# Make Excel Data Dictionary from Data Model

This code examines the data model files in the `./data_model/` path and renders a data dictionary in Excel.

In [2]:
import sys
import os
import importlib
sys.path.insert(0, os.path.abspath("../data_model/"))

In [3]:
import inspect
from pydantic import BaseModel, Field
from openpyxl import Workbook
from typing import Optional, get_origin, get_args
import data_model
import enums as e
from enum import Enum

## Input/Output

In [4]:
output_file = "../reports/data_dictionary.xlsx"

## Methods

In [5]:
def document_pydantic_model(model_cls, ws, enum_ws, enums_set):
    # Extracting docstrings, field descriptions, and types
    class_name = model_cls.__name__
    class_docstring = model_cls.__doc__.strip() if model_cls.__doc__ else "No description available."

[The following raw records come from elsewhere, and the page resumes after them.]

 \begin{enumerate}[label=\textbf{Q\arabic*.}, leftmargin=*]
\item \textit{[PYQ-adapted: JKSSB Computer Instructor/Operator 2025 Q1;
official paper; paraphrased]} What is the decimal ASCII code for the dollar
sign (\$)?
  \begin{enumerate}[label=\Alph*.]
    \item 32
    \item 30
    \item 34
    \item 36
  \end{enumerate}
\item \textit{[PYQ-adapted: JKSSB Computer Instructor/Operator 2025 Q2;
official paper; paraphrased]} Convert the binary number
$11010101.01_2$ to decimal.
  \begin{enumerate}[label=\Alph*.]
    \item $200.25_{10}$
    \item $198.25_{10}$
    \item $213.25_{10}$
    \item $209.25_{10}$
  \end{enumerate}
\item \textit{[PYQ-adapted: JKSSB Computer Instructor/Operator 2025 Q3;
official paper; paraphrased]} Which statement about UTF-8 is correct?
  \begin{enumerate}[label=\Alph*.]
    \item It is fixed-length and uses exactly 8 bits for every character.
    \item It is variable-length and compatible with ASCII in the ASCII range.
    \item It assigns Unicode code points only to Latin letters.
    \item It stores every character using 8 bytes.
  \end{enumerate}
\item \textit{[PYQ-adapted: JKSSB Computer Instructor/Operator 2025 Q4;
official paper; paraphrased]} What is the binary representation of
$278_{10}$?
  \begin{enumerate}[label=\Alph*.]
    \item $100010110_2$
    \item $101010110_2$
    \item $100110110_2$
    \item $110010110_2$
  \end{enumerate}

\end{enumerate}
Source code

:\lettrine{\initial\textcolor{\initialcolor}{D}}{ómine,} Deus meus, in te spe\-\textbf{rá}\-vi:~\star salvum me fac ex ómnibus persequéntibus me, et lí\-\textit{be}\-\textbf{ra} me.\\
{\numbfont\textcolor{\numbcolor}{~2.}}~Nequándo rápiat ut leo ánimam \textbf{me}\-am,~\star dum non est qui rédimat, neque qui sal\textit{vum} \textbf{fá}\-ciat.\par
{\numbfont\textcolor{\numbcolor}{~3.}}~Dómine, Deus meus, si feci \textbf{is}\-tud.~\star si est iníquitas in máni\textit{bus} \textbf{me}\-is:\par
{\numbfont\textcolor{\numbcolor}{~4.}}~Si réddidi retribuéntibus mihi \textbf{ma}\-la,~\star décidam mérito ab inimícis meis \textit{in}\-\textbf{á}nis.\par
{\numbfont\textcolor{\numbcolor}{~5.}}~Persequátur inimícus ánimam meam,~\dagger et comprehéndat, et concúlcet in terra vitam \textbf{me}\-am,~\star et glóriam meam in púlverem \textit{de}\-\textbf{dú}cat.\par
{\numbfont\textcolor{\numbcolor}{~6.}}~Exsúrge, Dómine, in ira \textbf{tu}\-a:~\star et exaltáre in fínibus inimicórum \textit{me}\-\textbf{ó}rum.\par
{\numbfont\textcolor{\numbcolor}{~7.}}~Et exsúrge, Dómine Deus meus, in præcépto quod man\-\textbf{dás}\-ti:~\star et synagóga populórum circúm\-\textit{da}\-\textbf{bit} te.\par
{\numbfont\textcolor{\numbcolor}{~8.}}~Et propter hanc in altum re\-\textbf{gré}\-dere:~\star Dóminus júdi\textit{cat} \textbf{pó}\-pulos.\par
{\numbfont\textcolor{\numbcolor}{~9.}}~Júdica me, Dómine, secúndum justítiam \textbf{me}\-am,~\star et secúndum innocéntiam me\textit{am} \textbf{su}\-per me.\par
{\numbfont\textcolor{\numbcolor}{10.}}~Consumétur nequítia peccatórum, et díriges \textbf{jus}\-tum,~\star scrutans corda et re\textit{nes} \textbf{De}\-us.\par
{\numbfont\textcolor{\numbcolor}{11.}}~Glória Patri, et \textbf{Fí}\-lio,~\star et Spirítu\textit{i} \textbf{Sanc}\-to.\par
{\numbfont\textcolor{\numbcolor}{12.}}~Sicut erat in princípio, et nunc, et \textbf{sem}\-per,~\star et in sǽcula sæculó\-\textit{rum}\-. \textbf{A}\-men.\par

    # Collecting field details
    field_details = {}
    for field_name, field_info in model_cls.__fields__.items():
        description = field_info.description or "No description available."
        field_class = field_info.annotation
        if field_class.__name__ in ("Optional", "Union"):
            field_class =  get_args(field_info.annotation)[0]
        if field_class.__name__ == "List":
            field_class = get_args(get_args(get_args(field_info.annotation)[0])[0])[0]


        datatype = field_class.__name__

        if issubclass(field_class, Enum) and field_class not in enums_set:
            enums_set.add(field_class)
            datatype = field_class.__name__
            for e_value in field_class:
                enum_ws.append([field_class.__name__, e_value.value, e_value.name])
            enum_ws.append([])

        field_details[field_name] = (datatype, description)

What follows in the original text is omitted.